Ah si ! Après Ëmëhntëhtt-Ré, ce qui reste de cette époque-là qui n'a pas encore été enregistré ou développé, c'est un morceau qui s'appelle Zëss. Mais c'est de toute manière un morceau qui n'a pas de temps. Donc, ce n'est pas un souci. Et je sais que si on attaque ce travail sur Zëss, ça va être... très, très, très, très long. II y a d'autres choses possibles à faire avant. Même Zëss évolue encore en permanence. C'est un morceau beaucoup plus long que ce qu'on a pu faire sur scène. Comme pour d'autres, on a cédé à la tentation... Mais le véritable Zëss, ce n'est pas ça du tout. En fait, j'avais besoin de passer par toutes ces choses, par les Cygnes et les Corbeaux, par des superpositions mélodiques à l'intérieur, pour amener à un final que j'imagine d'une certaine manière. Et puis... il faut que l'esprit soit prêt ! Et il ne faut pas oublier que Les Cygnes et les Corbeaux est une pièce à part, mais qui aurait pu être jouée par MAGMA également.

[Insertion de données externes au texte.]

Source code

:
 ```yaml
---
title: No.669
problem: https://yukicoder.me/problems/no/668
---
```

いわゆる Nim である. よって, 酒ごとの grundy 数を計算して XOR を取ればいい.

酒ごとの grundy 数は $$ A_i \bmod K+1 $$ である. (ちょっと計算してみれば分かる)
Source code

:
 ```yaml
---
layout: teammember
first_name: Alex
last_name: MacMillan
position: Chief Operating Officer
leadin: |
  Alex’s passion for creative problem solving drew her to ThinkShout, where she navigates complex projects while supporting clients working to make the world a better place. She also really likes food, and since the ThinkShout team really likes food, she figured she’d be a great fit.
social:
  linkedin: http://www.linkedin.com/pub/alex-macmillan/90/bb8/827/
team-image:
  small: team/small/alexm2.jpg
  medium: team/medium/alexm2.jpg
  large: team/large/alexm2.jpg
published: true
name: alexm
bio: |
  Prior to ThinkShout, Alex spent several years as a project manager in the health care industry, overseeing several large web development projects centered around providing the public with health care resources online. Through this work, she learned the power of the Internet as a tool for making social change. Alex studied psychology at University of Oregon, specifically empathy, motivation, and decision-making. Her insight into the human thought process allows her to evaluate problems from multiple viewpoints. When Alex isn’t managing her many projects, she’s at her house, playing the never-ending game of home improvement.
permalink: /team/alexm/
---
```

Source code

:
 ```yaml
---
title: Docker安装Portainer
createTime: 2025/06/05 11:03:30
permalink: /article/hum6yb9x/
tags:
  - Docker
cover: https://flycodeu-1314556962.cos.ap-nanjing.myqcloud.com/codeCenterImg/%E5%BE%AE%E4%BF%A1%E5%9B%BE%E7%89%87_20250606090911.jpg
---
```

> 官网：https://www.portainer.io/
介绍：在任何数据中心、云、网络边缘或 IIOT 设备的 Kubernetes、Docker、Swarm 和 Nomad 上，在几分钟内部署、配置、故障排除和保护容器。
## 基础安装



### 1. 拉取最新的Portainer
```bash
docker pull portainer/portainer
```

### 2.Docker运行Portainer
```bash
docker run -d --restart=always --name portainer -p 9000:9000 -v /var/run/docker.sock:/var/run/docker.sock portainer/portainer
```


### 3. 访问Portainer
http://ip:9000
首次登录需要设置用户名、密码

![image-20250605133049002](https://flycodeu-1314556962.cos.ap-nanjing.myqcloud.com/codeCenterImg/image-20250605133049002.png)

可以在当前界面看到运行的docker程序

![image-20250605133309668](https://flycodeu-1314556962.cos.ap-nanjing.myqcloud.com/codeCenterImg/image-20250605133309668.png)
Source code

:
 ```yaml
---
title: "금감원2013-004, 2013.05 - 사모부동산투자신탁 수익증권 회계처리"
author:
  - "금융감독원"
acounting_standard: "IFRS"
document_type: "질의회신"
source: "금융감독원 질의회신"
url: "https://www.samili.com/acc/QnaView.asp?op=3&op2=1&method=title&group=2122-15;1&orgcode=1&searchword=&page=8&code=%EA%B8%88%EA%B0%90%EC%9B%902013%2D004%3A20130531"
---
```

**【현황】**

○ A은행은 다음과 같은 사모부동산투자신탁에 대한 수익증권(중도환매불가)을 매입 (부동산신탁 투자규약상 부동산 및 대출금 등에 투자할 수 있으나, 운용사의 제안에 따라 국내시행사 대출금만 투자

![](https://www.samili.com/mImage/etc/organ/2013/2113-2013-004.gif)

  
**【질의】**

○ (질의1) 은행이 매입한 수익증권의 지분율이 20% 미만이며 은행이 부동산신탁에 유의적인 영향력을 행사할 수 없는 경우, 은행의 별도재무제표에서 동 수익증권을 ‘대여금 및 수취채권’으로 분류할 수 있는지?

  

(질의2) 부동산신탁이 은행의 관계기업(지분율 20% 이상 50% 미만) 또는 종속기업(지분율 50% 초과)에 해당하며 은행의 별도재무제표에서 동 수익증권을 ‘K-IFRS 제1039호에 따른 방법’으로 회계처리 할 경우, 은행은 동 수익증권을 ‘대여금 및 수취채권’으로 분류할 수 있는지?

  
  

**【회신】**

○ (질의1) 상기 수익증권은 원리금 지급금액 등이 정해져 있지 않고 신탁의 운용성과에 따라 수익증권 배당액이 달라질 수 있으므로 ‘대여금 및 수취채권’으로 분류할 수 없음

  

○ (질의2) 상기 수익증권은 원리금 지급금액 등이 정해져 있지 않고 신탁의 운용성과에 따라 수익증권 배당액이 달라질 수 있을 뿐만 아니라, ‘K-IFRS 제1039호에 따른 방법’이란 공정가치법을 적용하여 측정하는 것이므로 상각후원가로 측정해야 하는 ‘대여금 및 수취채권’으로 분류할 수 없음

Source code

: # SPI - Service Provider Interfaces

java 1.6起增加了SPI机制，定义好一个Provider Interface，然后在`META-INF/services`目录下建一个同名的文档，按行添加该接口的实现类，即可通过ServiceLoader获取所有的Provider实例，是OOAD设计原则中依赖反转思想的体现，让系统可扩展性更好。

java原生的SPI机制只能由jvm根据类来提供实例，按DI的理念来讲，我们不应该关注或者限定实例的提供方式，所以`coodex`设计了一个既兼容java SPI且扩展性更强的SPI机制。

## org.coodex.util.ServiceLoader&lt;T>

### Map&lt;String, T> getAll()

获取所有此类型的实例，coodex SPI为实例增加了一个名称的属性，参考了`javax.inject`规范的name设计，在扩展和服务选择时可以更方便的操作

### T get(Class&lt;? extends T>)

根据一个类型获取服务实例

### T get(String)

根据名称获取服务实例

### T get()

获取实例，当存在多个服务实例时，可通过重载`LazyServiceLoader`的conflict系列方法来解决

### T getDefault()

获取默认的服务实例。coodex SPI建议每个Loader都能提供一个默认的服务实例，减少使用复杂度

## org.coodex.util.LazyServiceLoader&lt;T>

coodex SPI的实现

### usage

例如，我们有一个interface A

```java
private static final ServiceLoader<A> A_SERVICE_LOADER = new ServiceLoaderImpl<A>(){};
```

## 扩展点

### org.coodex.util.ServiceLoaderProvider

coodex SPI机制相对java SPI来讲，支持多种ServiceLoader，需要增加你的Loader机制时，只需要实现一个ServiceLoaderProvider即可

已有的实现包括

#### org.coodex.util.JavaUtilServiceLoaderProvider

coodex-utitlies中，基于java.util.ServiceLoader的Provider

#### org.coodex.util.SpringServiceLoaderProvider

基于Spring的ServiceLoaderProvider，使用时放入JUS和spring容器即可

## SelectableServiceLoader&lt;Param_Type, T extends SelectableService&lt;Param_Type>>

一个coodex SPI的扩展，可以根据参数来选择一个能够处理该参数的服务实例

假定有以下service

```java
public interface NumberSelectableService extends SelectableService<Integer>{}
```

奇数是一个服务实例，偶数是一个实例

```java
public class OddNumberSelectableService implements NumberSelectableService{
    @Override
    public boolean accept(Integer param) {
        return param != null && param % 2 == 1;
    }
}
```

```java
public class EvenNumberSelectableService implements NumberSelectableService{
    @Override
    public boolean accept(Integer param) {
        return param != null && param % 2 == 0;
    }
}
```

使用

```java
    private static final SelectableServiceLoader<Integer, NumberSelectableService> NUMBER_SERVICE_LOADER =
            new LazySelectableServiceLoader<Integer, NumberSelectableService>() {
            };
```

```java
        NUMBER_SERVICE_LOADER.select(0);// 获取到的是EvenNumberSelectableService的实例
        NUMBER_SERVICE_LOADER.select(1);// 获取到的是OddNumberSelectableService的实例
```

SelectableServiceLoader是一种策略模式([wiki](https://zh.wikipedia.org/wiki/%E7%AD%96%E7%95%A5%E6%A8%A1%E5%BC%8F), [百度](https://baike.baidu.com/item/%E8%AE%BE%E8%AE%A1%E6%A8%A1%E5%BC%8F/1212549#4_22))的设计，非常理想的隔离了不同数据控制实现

A l'inverse, y a-t-il des morceaux qui ont été enregist-rés et qui vous paraissent aujourd'hui anodins, anecdo-tiques ?

CV : Oui, à ce moment-là il y avait une envie de les faire et dans le temps ils ne me manquent pas. Je dis toujours que je compose mes manques. Quand quelque chose me manque, je le compose. Actuellement, je suis dans des choses... C'est comme si on me demandait de réenregistrer - je ne vais pas dénigrer - Klaus Kombalad. Pour moi, c'est un petit morceau qu'on avait fait à une époque... et on ne peut pas dire que ça me manque ! C'est fait, c'est bien fait même, il y a une ambiance, voilà. Maintenant, je suis vraiment sur d'autres choses que j'ai véritablement envie de faire. Je suis autant excité de les faire que je ne l'ai été quand j'ai trouvé Mekanik ou des choses comme ça.

Vers autre chose

Est-ce que, somme toute, la dernière partie et le final d'Émëhntëhtt-Rê ne seraient pas une porte vers ces « nouvelles musiques » que vous avez déjà évoquées ici et là ?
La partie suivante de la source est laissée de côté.